I eventually decided to move my photo hosting from Flickr to a Gallery2 installation, which I could host myself. This turned out to be a disaster. I didn’t save any money because of the additional storage costs from my web host. Trying to customize Gallery2 was a nightmare and extremely expensive. Worst of all, there was no real SEO benefit to hosting my own images. Self-hosting photos turned out to be a a bigger challenge than I was willing to deal with.
This photo was taken at the Indian Holi festival in Singapore. Much of the festival involves throwing colored dye on other participants. Keeping my camera clean and dye free was a challenge as most of the participants had no problems throwing dye on a man holding an SLR.
I had heard many photographers talk about SmugMug on some of the photography forums I read, and so decided to give them a try. It turned out to be incredibly easy to import all my photos from Flickr, even with a bad Internet connection overseas. I could use my own domain name, which was the main reason why I wanted to host my own images in the first place, and with SmugMug’s many sharing options, I could create images of any dimension just by modifying the URL of the photo (something I couldn’t do on Flickr).
Of all the decisions I’ve made in blogging and photography, moving to SmugMug has been one of the best. Every week or two there are new features being released; the SmugMug elves never seems to be resting on their laurels.
Since my move I’ve become a personal evangelist, telling everyone I know in the travel blogging community about SmugMug. I know I’ve been responsible for more new SmugMug customers than my referral code would suggest! I wear my SmugMug camera strap wherever I go and make sure to tell everyone about it when they ask me what it is.

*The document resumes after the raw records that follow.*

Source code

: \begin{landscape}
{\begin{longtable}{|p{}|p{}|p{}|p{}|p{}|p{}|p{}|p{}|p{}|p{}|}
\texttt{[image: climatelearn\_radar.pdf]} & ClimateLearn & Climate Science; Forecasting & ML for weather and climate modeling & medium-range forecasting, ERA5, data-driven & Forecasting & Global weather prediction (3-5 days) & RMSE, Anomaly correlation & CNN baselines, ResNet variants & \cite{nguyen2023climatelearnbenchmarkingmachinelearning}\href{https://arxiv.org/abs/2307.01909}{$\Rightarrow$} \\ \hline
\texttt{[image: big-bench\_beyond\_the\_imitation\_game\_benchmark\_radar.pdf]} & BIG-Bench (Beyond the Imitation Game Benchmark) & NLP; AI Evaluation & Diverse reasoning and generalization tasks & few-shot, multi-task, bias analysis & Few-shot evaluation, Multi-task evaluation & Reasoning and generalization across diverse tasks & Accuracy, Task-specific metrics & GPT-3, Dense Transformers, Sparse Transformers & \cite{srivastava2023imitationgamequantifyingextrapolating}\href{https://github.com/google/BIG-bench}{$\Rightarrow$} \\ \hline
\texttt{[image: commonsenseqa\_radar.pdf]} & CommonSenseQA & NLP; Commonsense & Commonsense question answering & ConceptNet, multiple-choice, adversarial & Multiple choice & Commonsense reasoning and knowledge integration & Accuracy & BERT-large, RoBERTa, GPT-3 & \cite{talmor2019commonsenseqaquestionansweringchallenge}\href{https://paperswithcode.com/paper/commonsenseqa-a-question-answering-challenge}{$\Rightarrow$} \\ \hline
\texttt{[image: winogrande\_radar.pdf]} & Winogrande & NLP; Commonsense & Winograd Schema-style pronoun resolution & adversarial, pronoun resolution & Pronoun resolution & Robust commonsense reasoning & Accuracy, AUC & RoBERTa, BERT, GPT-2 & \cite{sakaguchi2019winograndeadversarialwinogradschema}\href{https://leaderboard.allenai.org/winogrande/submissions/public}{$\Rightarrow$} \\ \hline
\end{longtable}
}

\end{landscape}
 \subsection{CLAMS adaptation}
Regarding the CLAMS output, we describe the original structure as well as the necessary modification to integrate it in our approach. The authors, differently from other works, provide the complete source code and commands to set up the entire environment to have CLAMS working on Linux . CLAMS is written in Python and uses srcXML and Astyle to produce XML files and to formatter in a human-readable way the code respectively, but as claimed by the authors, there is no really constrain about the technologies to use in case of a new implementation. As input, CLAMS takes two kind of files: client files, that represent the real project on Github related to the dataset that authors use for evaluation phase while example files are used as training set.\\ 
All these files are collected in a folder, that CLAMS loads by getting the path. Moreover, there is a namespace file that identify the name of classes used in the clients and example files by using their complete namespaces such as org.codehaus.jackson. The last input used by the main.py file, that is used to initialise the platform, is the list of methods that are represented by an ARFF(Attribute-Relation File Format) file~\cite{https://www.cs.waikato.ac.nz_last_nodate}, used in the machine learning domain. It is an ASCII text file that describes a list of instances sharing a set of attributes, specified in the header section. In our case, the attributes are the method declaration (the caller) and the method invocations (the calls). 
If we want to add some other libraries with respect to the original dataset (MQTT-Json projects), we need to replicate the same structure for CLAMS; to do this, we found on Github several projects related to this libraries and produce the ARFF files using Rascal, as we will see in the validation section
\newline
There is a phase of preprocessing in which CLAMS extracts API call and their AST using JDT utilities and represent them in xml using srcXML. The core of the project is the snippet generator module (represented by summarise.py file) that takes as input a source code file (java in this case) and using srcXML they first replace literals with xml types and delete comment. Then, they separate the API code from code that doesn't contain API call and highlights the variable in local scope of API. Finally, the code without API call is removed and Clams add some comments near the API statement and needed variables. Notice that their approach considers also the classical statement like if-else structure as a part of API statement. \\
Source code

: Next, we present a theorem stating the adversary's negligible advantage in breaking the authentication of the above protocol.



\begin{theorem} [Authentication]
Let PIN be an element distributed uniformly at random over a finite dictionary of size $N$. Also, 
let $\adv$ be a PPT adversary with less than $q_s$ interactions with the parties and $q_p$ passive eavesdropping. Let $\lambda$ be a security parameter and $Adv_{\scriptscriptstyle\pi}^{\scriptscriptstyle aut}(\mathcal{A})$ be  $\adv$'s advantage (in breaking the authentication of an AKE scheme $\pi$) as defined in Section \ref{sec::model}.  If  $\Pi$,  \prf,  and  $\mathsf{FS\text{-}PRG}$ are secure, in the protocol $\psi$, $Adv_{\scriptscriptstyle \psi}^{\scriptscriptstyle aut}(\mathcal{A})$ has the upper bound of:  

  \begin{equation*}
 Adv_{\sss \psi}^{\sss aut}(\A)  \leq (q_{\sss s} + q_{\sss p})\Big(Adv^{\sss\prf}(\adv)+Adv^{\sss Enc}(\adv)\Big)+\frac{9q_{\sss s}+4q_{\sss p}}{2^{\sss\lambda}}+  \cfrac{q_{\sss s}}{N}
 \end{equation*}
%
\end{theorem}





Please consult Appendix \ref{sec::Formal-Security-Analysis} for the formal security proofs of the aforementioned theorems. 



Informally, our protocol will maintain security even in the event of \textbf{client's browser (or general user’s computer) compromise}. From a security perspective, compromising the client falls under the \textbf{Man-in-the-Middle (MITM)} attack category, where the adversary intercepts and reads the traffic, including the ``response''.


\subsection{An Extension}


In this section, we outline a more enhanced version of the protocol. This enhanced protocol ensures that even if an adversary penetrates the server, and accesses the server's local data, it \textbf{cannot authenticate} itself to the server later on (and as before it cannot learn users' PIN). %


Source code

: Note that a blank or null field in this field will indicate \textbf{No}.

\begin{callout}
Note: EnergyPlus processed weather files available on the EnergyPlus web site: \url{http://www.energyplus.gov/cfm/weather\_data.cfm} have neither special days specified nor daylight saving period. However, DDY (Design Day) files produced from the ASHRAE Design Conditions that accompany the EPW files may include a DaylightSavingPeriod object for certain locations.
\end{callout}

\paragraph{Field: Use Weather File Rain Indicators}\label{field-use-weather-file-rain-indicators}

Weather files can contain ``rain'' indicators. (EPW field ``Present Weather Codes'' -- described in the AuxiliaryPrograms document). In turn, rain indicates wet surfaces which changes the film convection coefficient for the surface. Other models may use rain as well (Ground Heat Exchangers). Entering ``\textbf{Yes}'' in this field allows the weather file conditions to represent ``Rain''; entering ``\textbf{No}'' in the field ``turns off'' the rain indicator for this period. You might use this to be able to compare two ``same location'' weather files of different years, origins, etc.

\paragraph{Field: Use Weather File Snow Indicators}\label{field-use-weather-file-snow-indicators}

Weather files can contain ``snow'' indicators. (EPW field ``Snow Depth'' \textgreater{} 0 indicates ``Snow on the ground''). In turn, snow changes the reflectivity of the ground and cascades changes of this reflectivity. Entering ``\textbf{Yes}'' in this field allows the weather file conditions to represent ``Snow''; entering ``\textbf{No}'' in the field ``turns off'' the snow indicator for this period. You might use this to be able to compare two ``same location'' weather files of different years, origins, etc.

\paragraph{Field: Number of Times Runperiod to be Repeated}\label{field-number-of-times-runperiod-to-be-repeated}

I was in Bangkok in 2010 during the redshirt protests. I went out several times to photograph the protesters. I managed to position myself one day between several thousand redshirts and several hundred police officers. The photo of a young boy with the protesters really stuck with me.
There’s still a lot I want to do with my SmugMug account. My system of categories and subcategories needs some tweaking, I need to go through and properly tag my photos and at some point I’d like to hire someone to professionally customize my site. In 2011 I also hope to redesign my blog to allow readers to order prints of all my daily photos.
I can’t really envision having a serious photography website without having SmugMug as the back end.